DATA TO USE:
..............................

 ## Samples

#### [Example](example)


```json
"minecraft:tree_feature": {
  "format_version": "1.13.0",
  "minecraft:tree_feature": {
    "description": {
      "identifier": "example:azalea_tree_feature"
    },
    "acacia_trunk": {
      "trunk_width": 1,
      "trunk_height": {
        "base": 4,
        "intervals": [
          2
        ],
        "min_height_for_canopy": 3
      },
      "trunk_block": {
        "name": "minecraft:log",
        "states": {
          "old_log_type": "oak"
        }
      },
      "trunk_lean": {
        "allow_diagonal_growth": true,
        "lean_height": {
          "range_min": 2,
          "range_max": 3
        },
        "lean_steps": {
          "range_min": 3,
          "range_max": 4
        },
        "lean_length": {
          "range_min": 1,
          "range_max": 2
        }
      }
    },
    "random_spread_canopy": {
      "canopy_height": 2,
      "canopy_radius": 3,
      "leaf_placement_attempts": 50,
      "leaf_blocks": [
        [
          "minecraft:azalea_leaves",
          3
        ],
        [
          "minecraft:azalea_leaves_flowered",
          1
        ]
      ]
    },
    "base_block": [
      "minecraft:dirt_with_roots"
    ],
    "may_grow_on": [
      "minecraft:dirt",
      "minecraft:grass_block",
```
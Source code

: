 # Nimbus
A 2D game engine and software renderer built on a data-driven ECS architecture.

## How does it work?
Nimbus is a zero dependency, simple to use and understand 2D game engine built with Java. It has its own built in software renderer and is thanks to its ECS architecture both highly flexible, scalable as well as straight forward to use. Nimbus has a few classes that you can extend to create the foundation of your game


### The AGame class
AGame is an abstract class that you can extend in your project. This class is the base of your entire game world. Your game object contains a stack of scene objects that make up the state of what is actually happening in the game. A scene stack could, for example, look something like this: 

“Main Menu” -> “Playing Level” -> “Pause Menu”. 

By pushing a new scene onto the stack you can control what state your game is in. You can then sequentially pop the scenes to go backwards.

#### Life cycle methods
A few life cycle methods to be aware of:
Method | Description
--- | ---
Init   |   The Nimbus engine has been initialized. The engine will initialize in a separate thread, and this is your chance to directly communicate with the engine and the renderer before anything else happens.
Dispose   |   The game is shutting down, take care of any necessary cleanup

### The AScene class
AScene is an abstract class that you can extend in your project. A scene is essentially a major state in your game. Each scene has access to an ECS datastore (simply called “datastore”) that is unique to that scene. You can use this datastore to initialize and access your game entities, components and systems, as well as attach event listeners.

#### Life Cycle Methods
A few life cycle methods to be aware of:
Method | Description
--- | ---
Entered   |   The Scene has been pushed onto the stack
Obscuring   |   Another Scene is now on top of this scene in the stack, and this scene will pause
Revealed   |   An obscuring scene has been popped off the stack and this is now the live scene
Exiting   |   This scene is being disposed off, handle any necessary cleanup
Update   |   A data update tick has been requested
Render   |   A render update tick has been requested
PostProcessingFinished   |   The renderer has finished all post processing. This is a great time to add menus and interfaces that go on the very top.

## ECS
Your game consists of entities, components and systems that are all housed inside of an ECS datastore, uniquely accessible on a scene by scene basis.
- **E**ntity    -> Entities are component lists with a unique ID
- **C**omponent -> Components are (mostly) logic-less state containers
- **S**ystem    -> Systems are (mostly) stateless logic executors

..............................

Each line between the start of the listing above and the line containing "### The AGame class", with both ends counted, is to be set down unchanged.

SOLUTION BELOW:
 ## Samples

#### [Example](example)


```json
"minecraft:tree_feature": {
  "format_version": "1.13.0",
  "minecraft:tree_feature": {
    "description": {
      "identifier": "example:azalea_tree_feature"
    },
    "acacia_trunk": {
      "trunk_width": 1,
      "trunk_height": {
        "base": 4,
        "intervals": [
          2
        ],
        "min_height_for_canopy": 3
      },
      "trunk_block": {
        "name": "minecraft:log",
        "states": {
          "old_log_type": "oak"
        }
      },
      "trunk_lean": {
        "allow_diagonal_growth": true,
        "lean_height": {
          "range_min": 2,
          "range_max": 3
        },
        "lean_steps": {
          "range_min": 3,
          "range_max": 4
        },
        "lean_length": {
          "range_min": 1,
          "range_max": 2
        }
      }
    },
    "random_spread_canopy": {
      "canopy_height": 2,
      "canopy_radius": 3,
      "leaf_placement_attempts": 50,
      "leaf_blocks": [
        [
          "minecraft:azalea_leaves",
          3
        ],
        [
          "minecraft:azalea_leaves_flowered",
          1
        ]
      ]
    },
    "base_block": [
      "minecraft:dirt_with_roots"
    ],
    "may_grow_on": [
      "minecraft:dirt",
      "minecraft:grass_block",
```
Source code

: # Nimbus
A 2D game engine and software renderer built on a data-driven ECS architecture.

## How does it work?
Nimbus is a zero dependency, simple to use and understand 2D game engine built with Java. It has its own built in software renderer and is thanks to its ECS architecture both highly flexible, scalable as well as straight forward to use. Nimbus has a few classes that you can extend to create the foundation of your game


### The AGame class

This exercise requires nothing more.